Paul Arzens (1903–90)

Paul Arzens was one of the foremost European industrial designers of the 20th century.

He spent most of his life in Paris and was best-known before the Second World War for his concept cars. He produced ‘La Baleine’ (the whale) on a Buick chassis in 1938, and in 1942 designed the extraordinary aluminium and flexiglass vehicle called ‘L’Oeuf electrique’ (the electric egg), which is acknowledged as the ancestor of all bubble cars. An example is preserved in Mulhouse.

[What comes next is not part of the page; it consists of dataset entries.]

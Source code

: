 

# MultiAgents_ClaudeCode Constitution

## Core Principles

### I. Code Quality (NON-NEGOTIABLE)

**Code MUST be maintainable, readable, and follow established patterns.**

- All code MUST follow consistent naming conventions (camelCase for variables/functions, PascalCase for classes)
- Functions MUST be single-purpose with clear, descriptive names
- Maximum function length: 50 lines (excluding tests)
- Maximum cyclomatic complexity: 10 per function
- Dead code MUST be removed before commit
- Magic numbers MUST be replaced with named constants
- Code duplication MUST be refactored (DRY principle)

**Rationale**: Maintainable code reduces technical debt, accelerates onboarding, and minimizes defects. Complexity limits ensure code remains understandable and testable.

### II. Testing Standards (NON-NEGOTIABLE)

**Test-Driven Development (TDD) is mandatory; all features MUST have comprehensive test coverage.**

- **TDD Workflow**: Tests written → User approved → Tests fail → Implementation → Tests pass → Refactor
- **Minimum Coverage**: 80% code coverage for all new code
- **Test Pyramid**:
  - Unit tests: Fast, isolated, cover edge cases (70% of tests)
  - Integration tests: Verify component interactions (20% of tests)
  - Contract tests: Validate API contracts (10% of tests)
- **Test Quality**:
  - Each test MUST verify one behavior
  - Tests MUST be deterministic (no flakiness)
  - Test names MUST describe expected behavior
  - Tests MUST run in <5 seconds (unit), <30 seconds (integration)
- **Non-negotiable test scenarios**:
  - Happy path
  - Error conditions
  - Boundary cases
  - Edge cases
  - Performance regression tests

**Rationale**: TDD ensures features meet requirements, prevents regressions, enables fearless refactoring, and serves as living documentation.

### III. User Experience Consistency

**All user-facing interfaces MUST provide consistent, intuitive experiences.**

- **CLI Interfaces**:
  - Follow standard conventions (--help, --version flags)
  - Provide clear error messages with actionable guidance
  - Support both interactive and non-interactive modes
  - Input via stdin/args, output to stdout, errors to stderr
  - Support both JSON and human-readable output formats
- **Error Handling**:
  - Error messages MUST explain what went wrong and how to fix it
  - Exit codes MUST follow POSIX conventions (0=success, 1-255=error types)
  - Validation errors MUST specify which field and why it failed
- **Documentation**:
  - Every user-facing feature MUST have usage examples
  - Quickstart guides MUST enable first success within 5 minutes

He was best known for his railway designs, and was the principle influence on the design of locomotives and passenger carriages on the French railway system (the SNCF) between the early 1950s and the first stages of work on the TGV (Tres Grande Vitesse) trains in the late 1960s. He designed most of the diesel and electric locomotives built for the SNCF in the 1950s, and in the 1960s produced the design for a locomotive front end with the windscreen inclined to the rear. Arzens modelled the design on an image of a sprinter in his starting blocks at the commencement of a race, but it is sometimes called ‘le nez casse’ (the broken nose). The first locomotives with this feature were built by Alsthom for the Finnish state railway system, but the design was used on numerous French locomotives, and on series built for the Dutch and Belgian systems.

Arzens had a remarkably rich imagination that has influenced people’s daily lives in many parts of Europe.